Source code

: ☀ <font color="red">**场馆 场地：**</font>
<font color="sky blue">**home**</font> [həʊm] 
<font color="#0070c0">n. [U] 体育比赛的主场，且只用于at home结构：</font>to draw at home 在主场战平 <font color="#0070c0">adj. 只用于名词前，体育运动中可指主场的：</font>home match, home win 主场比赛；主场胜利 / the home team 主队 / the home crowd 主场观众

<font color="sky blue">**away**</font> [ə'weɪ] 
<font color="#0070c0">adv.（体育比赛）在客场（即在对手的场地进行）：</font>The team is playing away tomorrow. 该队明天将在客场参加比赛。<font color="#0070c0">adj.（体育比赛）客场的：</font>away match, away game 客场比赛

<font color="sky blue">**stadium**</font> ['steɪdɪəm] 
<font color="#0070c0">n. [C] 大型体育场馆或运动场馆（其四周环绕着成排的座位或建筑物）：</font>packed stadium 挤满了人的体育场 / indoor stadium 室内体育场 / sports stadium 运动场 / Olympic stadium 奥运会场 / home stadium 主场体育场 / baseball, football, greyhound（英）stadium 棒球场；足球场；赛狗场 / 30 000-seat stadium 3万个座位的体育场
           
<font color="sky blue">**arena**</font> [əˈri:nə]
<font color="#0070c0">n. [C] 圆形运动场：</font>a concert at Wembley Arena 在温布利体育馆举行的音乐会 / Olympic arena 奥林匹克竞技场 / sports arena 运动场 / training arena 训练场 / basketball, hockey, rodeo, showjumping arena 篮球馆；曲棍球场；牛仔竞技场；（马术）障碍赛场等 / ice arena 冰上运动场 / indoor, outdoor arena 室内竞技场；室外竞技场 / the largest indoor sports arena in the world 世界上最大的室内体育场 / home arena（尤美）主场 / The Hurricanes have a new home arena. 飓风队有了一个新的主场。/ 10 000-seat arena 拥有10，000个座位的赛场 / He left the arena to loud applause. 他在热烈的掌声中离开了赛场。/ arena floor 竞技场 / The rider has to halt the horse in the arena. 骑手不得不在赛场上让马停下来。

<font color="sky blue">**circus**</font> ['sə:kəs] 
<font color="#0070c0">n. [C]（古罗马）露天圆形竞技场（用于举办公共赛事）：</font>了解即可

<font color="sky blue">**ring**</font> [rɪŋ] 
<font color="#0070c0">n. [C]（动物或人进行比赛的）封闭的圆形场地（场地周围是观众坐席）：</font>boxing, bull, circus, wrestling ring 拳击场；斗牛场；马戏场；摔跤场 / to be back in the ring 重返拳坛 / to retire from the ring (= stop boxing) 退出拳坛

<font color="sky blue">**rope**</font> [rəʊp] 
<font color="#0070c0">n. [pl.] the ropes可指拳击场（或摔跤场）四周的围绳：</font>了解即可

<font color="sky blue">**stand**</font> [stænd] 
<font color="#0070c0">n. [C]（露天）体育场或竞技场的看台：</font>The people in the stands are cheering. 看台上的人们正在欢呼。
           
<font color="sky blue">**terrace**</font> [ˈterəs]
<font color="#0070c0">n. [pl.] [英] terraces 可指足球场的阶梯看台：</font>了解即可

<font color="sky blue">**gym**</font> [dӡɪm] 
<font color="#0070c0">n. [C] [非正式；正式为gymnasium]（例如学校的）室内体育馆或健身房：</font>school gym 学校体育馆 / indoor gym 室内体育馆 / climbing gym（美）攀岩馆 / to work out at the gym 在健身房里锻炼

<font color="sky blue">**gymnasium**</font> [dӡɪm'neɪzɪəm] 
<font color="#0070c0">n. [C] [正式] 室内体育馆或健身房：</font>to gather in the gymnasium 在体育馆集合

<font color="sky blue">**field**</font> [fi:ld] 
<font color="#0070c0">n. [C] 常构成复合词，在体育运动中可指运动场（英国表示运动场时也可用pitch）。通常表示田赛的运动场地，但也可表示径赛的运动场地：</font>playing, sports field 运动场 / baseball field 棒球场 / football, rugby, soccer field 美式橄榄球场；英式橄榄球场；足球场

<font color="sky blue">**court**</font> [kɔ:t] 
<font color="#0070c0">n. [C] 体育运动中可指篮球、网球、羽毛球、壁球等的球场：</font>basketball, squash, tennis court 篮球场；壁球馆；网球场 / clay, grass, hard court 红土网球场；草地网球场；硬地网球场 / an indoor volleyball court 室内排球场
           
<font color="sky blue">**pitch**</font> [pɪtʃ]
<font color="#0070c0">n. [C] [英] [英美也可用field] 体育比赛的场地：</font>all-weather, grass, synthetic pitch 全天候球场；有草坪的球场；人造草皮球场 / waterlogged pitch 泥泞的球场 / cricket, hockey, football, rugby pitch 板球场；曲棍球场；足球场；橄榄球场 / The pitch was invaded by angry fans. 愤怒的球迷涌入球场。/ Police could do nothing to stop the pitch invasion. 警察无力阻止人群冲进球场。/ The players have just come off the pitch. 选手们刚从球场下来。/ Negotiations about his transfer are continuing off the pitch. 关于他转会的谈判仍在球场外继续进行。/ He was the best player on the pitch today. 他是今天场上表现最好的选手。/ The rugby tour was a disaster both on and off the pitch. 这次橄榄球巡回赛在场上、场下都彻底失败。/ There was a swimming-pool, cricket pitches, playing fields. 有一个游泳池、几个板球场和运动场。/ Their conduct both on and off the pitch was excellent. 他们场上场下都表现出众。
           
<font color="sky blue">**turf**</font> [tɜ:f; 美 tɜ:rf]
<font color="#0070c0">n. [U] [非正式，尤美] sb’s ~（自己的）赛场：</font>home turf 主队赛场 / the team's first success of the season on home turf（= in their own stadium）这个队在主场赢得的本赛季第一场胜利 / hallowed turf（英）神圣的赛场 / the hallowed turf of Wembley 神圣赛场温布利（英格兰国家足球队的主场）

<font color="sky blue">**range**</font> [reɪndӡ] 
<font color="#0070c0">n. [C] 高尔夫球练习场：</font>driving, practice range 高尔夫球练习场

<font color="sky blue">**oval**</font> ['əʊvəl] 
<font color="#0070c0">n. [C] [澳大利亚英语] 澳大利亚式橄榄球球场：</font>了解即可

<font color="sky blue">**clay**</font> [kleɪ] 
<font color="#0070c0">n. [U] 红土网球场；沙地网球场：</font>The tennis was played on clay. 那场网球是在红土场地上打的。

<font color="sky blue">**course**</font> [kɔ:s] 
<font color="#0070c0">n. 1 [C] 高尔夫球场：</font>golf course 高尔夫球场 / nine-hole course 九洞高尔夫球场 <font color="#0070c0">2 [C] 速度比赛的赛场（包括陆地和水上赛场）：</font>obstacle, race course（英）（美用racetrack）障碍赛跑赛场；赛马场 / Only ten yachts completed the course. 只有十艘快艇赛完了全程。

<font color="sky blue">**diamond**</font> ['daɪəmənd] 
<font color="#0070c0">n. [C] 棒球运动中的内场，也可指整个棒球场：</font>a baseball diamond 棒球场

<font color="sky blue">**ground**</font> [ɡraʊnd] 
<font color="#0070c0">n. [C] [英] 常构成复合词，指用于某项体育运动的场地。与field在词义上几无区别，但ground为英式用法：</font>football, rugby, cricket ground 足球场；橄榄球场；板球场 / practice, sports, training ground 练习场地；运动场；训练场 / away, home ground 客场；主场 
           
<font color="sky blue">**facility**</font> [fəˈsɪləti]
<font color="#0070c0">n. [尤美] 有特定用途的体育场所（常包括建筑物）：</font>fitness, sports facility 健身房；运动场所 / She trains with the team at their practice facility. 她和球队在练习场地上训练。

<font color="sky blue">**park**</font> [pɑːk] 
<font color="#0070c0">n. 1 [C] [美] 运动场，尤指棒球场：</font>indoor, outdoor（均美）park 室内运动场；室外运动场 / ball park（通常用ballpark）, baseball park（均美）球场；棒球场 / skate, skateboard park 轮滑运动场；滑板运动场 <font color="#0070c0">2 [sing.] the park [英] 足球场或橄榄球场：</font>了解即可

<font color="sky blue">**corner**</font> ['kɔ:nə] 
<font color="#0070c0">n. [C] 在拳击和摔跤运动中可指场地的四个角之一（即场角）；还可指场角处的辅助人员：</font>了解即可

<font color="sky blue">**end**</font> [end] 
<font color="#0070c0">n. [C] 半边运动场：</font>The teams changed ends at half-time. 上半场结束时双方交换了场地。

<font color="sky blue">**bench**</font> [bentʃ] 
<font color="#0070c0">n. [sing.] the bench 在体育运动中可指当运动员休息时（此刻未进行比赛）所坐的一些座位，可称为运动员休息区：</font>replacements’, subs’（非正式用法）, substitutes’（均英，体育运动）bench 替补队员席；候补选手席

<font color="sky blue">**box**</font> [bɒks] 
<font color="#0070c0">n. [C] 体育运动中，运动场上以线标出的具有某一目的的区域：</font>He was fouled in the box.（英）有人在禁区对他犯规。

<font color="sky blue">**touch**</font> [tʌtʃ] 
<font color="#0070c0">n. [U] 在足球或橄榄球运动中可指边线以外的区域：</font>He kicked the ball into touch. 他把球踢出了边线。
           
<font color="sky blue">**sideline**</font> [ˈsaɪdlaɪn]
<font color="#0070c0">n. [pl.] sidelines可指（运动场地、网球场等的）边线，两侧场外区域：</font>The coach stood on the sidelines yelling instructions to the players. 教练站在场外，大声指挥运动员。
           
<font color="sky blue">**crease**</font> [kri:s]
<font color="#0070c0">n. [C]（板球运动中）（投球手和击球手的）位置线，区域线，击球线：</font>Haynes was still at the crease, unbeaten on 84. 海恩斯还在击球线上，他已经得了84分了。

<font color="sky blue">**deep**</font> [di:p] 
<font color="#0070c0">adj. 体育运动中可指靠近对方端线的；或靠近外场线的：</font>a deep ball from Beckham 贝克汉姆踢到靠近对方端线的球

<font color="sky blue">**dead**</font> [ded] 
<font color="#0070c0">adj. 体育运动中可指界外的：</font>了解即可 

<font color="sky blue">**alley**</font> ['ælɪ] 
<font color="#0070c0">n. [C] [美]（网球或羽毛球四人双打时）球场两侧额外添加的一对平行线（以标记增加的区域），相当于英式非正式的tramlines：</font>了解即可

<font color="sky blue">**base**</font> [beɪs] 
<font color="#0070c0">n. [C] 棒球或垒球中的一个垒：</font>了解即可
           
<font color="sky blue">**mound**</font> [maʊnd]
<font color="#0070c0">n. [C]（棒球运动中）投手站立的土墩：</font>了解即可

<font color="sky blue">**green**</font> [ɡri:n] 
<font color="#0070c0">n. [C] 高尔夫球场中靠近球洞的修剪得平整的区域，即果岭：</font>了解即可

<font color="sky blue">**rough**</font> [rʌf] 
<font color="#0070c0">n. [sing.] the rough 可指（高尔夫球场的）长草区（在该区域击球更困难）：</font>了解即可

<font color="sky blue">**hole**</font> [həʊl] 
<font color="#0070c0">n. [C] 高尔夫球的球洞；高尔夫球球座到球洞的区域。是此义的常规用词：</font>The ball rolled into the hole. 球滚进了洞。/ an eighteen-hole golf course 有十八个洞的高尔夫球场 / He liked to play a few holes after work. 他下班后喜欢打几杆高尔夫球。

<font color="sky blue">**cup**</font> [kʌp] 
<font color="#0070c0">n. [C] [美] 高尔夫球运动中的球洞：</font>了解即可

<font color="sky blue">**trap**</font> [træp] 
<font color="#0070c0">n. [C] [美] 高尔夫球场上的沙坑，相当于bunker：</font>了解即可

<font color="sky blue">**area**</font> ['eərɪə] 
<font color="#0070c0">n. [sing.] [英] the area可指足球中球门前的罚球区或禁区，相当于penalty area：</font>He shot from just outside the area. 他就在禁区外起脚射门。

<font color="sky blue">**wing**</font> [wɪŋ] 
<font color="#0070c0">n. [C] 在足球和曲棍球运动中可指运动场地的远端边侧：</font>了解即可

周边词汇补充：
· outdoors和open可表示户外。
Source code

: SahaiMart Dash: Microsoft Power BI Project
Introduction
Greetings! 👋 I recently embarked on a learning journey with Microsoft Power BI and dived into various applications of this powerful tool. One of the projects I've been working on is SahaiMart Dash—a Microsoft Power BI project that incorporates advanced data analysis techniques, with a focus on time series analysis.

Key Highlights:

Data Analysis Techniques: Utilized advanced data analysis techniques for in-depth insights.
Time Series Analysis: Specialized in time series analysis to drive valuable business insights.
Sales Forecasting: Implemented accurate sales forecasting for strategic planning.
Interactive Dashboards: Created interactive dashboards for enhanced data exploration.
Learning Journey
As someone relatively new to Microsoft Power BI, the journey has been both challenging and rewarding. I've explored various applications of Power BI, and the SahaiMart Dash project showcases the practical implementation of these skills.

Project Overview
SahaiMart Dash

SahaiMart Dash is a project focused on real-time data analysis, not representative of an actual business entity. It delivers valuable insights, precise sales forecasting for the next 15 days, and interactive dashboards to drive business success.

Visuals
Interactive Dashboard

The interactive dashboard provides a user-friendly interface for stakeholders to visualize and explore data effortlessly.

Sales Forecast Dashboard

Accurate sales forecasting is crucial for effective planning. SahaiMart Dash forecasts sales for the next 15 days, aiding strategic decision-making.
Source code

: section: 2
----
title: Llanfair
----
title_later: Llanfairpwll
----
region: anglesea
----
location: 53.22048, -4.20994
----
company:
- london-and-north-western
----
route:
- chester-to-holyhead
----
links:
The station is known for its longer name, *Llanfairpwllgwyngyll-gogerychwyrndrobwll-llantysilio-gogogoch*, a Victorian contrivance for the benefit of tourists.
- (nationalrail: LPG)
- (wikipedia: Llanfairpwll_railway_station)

=-=-=-=-=

**What needs to be done:** Find each line in the listing above that contains "success", and copy that line.

**Solution to this task:**
<font color="#0070c0">n. [U] [非正式，尤美] sb’s ~（自己的）赛场：</font>home turf 主队赛场 / the team's first success of the season on home turf（= in their own stadium）这个队在主场赢得的本赛季第一场胜利 / hallowed turf（英）神圣的赛场 / the hallowed turf of Wembley 神圣赛场温布利（英格兰国家足球队的主场）
SahaiMart Dash is a project focused on real-time data analysis, not representative of an actual business entity. It delivers valuable insights, precise sales forecasting for the next 15 days, and interactive dashboards to drive business success.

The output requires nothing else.